Court Dismisses Accenture Leave Policy Lawsuit

May 17, 2005 (PLANSPONSOR.com) - An Accenture employee can't sue the consulting firm over changes in its leave of absence policies since the company partly retracted the rule to which the employee objected.

>US District Judge Thomas Thrash of the US District Court for the Northern District of Georgia dismissed the lawsuit filed by Accenture employee V. Stephen Moore because he lacked the legal standing to pursue his claims, according to a BNA report.

>Moore charged that the consulting firm’s 2002 policy change regarding its leave-of-absence policy violated the Employee Retirement Income Security Act (ERISA) by cutting benefits available to employees who had worked for the firm for less than 10 years.

>According to Thrash’s ruling, Accenture announced that it was changing its leave policy and the related provisions of its health and welfare benefit plans relating to the length of permitted leaves. Under the new policy, those who had fewer than 10 years of service when they started a leave were limited to being off for three years.

>Thrash said the policy change grandfathered under the old leave-of-absence policy employees who were on leave of absence at the time of the announcement – effectively giving the older workers an extra two years leave.
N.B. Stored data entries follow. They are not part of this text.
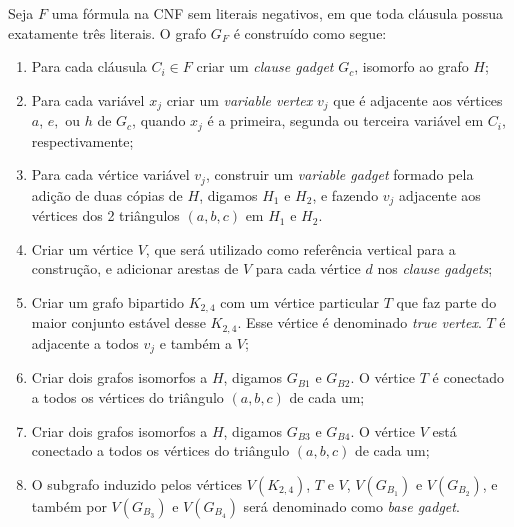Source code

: \begin{definition}\label{sec:reducao}
Seja $F$ uma fórmula na CNF sem literais negativos, em que toda cláusula possua exatamente três literais. O grafo $G_F$ é construído como segue:

\begin{enumerate}
\item Para cada cláusula $C_i \in F$ criar um \textit{clause gadget} $G_{c}$, isomorfo ao grafo $H$;

\item Para cada variável $x_{j}$ criar um \emph{variable vertex} $v_{j}$ que é adjacente aos vértices $a$, $e,$ ou $h$ de $G_c$, quando $x_{j}$ é a primeira, segunda ou terceira variável em $C_i$, respectivamente;

\item Para cada vértice variável $v_{j}$, construir um \emph{variable gadget} formado pela adição de duas cópias de  $H$, digamos $H_1$ e $H_2$, e fazendo $v_j$ adjacente aos vértices dos 2 triângulos $(a, b, c)$ em  $H_1$ e $H_2$.



\item Criar um vértice $V$, que será utilizado como referência vertical para a construção, e adicionar arestas de  $V$ para cada vértice  $d$ nos \emph{clause gadgets};%

\item Criar um grafo bipartido $K_{2,4}$ com um vértice particular $T$ que faz parte do maior conjunto estável desse $K_{2,4}$. Esse vértice é denominado \emph{true vertex}. $T$ é adjacente a todos  $v_{j}$ e também a $V$;

\item Criar dois grafos isomorfos a $H$, digamos $G_{B1}$ e $G_{B2}$. O vértice $T$ é conectado a todos os vértices do triângulo $(a,b,c)$
de cada um;


\item Criar dois grafos isomorfos a $H$, digamos $G_{B3}$ e $G_{B4}$. O vértice $V$ está conectado a todos os vértices do triângulo $(a,b,c)$ de cada um;

\item O subgrafo induzido pelos vértices $V(K_{2,4})$, $T$ e $V$,  $V(G_{B_1})$ e $V(G_{B_2})$, e também por $V(G_{B_3})$ e $V(G_{B_4})$ será denominado como \emph{base gadget}. 
\end{enumerate}
\end{definition}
>Moore filed a class action suit against Accenture and its benefit plans in October 2004, alleging the new leave-of-absence policy violated ERISA. Moore voluntarily withdrew the suit a day before Accenture notified the grandfathered employees it had decided not to apply the new policy to them.

>But, two weeks later, Moore refiled the complaint, re-alleging the ERISA violations and asking for lawyers’ fees.

>Thrash said he threw out Moore’s second suit because of Accenture’s decision to partly withdraw the policy change. “The Plaintiff’s complaint contains only allegations of past injury caused by the imposition of the leave of absence policy, injuries which have since been resolved by Accenture’s decision not to apply the policy to the employees at issue,” Thrash wrote.

>The case is Moore v. Accenture LLP, N.D. Ga., No. 1:04-CV-3717-TWT, 5/6/05.